* _PROBLEM TO WORK ON_
From the data below, return all lines holding the string "ExampleCode".
★ ★ ★ ★ ★ ★ ★
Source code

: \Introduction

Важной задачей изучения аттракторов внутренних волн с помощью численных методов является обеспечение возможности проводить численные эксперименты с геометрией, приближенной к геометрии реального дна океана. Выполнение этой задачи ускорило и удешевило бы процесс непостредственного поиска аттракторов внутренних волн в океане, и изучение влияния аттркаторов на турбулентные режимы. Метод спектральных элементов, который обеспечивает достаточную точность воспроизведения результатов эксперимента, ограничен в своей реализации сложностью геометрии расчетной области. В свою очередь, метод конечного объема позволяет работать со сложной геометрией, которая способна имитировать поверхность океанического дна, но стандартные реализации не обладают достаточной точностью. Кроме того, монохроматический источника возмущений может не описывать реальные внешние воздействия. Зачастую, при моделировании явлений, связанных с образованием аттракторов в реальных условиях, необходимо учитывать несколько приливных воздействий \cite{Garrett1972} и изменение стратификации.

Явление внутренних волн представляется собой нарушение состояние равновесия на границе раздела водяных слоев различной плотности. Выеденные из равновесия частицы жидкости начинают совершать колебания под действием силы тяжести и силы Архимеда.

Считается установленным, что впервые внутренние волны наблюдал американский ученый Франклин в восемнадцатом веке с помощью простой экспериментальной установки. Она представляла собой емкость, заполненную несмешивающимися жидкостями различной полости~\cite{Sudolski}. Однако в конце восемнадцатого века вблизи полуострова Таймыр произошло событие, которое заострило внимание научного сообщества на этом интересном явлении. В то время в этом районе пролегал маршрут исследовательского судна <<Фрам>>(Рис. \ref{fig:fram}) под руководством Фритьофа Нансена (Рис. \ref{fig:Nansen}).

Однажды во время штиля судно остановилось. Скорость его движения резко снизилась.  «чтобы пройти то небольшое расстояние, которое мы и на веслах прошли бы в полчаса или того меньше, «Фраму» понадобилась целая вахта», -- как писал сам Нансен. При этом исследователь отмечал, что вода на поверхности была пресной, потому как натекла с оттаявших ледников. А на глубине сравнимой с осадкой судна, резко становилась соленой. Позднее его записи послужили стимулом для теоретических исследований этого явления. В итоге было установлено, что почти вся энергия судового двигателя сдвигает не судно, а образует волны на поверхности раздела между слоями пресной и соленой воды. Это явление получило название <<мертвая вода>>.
★ ★ ★ ★ ★ ★ ★
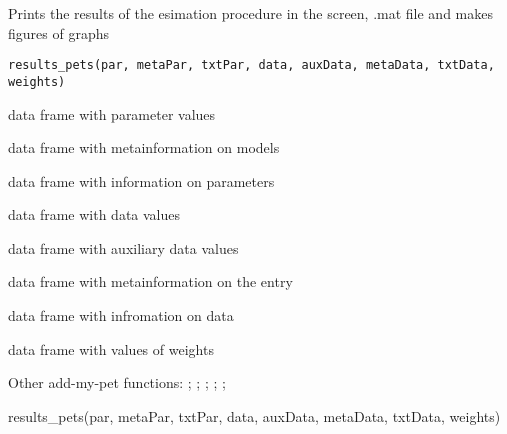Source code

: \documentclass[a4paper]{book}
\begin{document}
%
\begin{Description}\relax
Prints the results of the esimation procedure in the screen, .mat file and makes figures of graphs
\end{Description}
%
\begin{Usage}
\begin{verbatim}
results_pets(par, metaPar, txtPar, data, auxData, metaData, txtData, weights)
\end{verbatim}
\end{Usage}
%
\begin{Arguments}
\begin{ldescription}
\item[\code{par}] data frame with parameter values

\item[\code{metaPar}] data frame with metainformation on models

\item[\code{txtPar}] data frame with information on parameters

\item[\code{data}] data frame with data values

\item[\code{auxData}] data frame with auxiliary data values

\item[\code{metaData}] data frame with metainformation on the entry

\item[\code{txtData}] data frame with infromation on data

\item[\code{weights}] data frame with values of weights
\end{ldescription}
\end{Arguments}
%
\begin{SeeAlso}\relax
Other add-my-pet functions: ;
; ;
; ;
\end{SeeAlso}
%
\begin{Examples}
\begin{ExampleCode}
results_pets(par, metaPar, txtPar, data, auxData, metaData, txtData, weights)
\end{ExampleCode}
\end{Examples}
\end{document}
★ ★ ★ ★ ★ ★ ★
* _ANSWER SPACE_
\begin{ExampleCode}
\end{ExampleCode}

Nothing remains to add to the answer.